'''

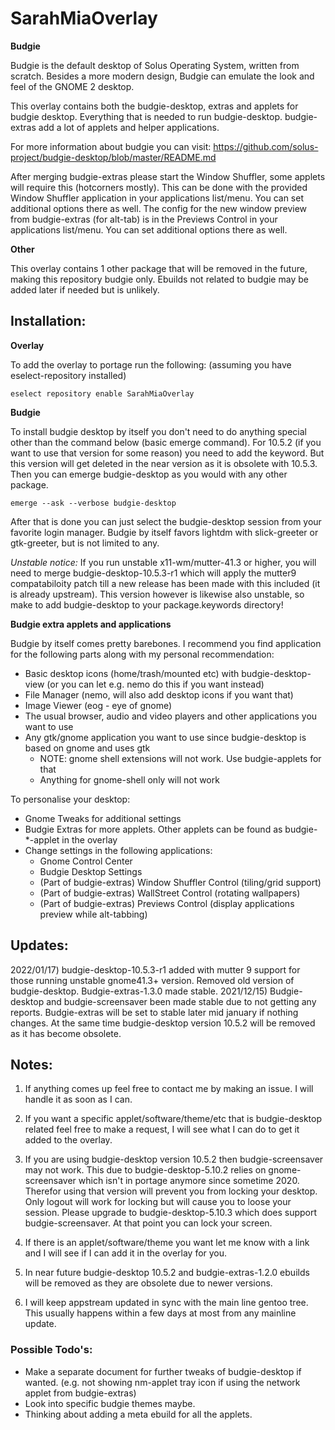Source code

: # SarahMiaOverlay

**Budgie**

Budgie is the default desktop of Solus Operating System, written from scratch. Besides a more modern design, Budgie can emulate the look and feel of the GNOME 2 desktop.

This overlay contains both the budgie-desktop, extras and applets for budgie desktop. Everything that is needed to run budgie-desktop.
budgie-extras add a lot of applets and helper applications.

For more information about budgie you can visit: https://github.com/solus-project/budgie-desktop/blob/master/README.md

After merging budgie-extras please start the Window Shuffler, some applets will require this (hotcorners mostly). This can be done with the provided Window Shuffler application in your applications list/menu. You can set additional options there as well.
The config for the new window preview from budgie-extras (for alt-tab) is in the Previews Control in your applications list/menu. You can set additional options there as well.

**Other**

This overlay contains 1 other package that will be removed in the future, making this repository budgie only. Ebuilds not related to budgie may be added later if needed but is unlikely.

## Installation:

**Overlay**

To add the overlay to portage run the following: (assuming you have eselect-repository installed)

	eselect repository enable SarahMiaOverlay

**Budgie**

To install budgie desktop by itself you don't need to do anything special other than the command below (basic emerge command). For 10.5.2 (if you want to use that version for some reason) you need to add the keyword. But this version will get deleted in the near version as it is obsolete with 10.5.3. Then you can emerge budgie-desktop as you would with any other package.

	emerge --ask --verbose budgie-desktop
	

After that is done you can just select the budgie-desktop session from your favorite login manager. Budgie by itself favors lightdm with slick-greeter or gtk-greeter, but is not limited to any.

*Unstable notice:* If you run unstable x11-wm/mutter-41.3 or higher, you will need to merge budgie-desktop-10.5.3-r1 which will apply the mutter9 compatabiloity patch till a new release has been made with this included (it is already upstream). This version however is likewise also unstable, so make to add budgie-desktop to your package.keywords directory!

**Budgie extra applets and applications**

Budgie by itself comes pretty barebones. I recommend you find application for the following parts along with my personal recommendation:

- Basic desktop icons (home/trash/mounted etc) with budgie-desktop-view (or you can let e.g. nemo do this if you want instead)
- File Manager (nemo, will also add desktop icons if you want that)
- Image Viewer (eog - eye of gnome)
- The usual browser, audio and video players and other applications you want to use
- Any gtk/gnome application you want to use since budgie-desktop is based on gnome and uses gtk
	- NOTE: gnome shell extensions will not work. Use budgie-applets for that
	- Anything for gnome-shell only will not work

To personalise your desktop:

- Gnome Tweaks for additional settings
- Budgie Extras for more applets. Other applets can be found as budgie-\*-applet in the overlay
- Change settings in the following applications:
	- Gnome Control Center
	- Budgie Desktop Settings
	- (Part of budgie-extras) Window Shuffler Control (tiling/grid support)
	- (Part of budgie-extras) WallStreet Control (rotating wallpapers)
	- (Part of budgie-extras) Previews Control (display applications preview while alt-tabbing)

## Updates:

2022/01/17) budgie-desktop-10.5.3-r1 added with mutter 9 support for those running unstable gnome41.3+ version. Removed old version of budgie-desktop. Budgie-extras-1.3.0 made stable.
2021/12/15) Budgie-desktop and budgie-screensaver been made stable due to not getting any reports. Budgie-extras will be set to stable later mid january if nothing changes. At the same time budgie-desktop version 10.5.2 will be removed as it has become obsolete.

## Notes:

1) If anything comes up feel free to contact me by making an issue. I will handle it as soon as I can.

2) If you want a specific applet/software/theme/etc that is budgie-desktop related feel free to make a request, I will see what I can do to get it added to the overlay.

3) If you are using budgie-desktop version 10.5.2 then budgie-screensaver may not work. This due to budgie-desktop-5.10.2 relies on gnome-screensaver which isn't in portage anymore since sometime 2020. Therefor using that version will prevent you from locking your desktop. Only logout will work for locking but will cause you to loose your session. Please upgrade to budgie-desktop-5.10.3 which does support budgie-screensaver. At that point you can lock your screen.

4) If there is an applet/software/theme you want let me know with a link and I will see if I can add it in the overlay for you.

5) In near future budgie-desktop 10.5.2 and budgie-extras-1.2.0 ebuilds will be removed as they are obsolete due to newer versions.

6) I will keep appstream updated in sync with the main line gentoo tree. This usually happens within a few days at most from any mainline update.

### Possible Todo's:

- Make a separate document for further tweaks of budgie-desktop if wanted. (e.g. not showing nm-applet tray icon if using the network applet from budgie-extras)
- Look into specific budgie themes maybe.
- Thinking about adding a meta ebuild for all the applets.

'''

> [Assignment]: In the listing above, find each line with the word "about" and copy it.

> [Exercise result]:
For more information about budgie you can visit: https://github.com/solus-project/budgie-desktop/blob/master/README.md
- Thinking about adding a meta ebuild for all the applets.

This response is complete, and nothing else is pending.